Chef, Stop Failing - Silversmith

Sometimes your Chef run fails. Even though you’re greeted with bold red letters, you may still want the run to continue. Imagine, for example, bootstrapping nodes for the first time when no monitoring system is up yet. Or later on if monitoring fails. Your Chef run will break down due to missing components, even though you actually want it to complete, instead of failing halfway through.

Full control

In case this happens to a resource you control, you have the wonderful ignore_failure attribute to modify this behavior. Adding it to e.g. a service, will enable Chef to continue a run, even if this resource is failing.

service "apache" do
  action :enable
  ignore_failure true
end

Sometimes, however, a failure may happen to a resource you don’t control yourself. To us at Sessionbird, this happened with the sensu-chef cookbook. This opens up 2 options for you to choose.

#1 Modify a foreign cookbook

This is as simple as it gets: Clone/fork the repository of whatever cookbook you want to modify, alter the resource, and enjoy.

For the sensu-chef example, you can modify the client_service recipe to look something like this:

sensu_service "sensu-client" do
  init_style node.sensu.init_style
  action [:enable, :start]
  ignore_failure true
end

(One more component is missing for sensu, which we will see at the end of article)

This approach is very legible and clear. Instead of forking the repository you could have also added a modified “vendor” copy to your repo. Whichever suits you best.

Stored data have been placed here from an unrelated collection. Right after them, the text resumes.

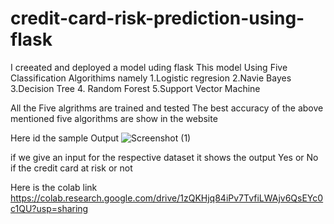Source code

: # credit-card-risk-prediction-using-flask
I creeated and deployed a model uding flask
This model Using Five Classification Algorithims namely
1.Logistic regresion 
2.Navie Bayes
3.Decision Tree
4. Random Forest
5.Support Vector Machine

All the Five algrithms are trained and tested
The best accuracy of the above mentioned five algorithms are show in the website 

Here id the sample Output
![Screenshot (1)](https://user-images.githubusercontent.com/94166506/177485202-3b7df008-acec-4b23-965c-837386ae5298.png)

if we give an input for the respective dataset it shows the output Yes or No if the credit card at risk or not


Here is the colab link
https://colab.research.google.com/drive/1zQKHjq84iPv7TvfiLWAjv6QsEYc0c1QU?usp=sharing
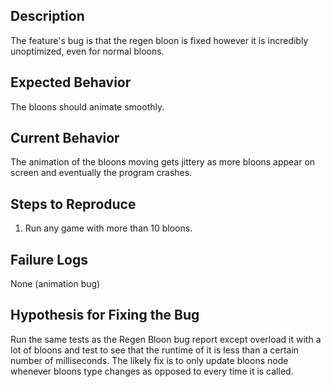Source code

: ## Description

The feature's bug is that the regen bloon is fixed however it is incredibly unoptimized, even for normal bloons.

## Expected Behavior

The bloons should animate smoothly.

## Current Behavior

The animation of the bloons moving gets jittery as more bloons appear on screen and eventually the program crashes.

## Steps to Reproduce

 1. Run any game with more than 10 bloons.

## Failure Logs

None (animation bug)

## Hypothesis for Fixing the Bug

Run the same tests as the Regen Bloon bug report except overload it with a lot of bloons
and test to see that the runtime of it is less than a certain number of milliseconds.
The likely fix is to only update bloons node whenever bloons type changes as opposed to every
time it is called.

However, this approach also comes at a price. You now have to actively manage the repository and updates. This means monitoring upstream changes and merging them with your modification. Your patch also sits right inside these source files.

This isn’t a bad thing, necessarily. In a productive environment you have to manage updates anyway.

#2 Another way

In our case, we took a slightly different approach. We have chosen a test-based approach, where we pull in update regularly and verify them, instead of reviewing every modified line of code all the time. Once approved, updates are pushed to the production environment and deployed.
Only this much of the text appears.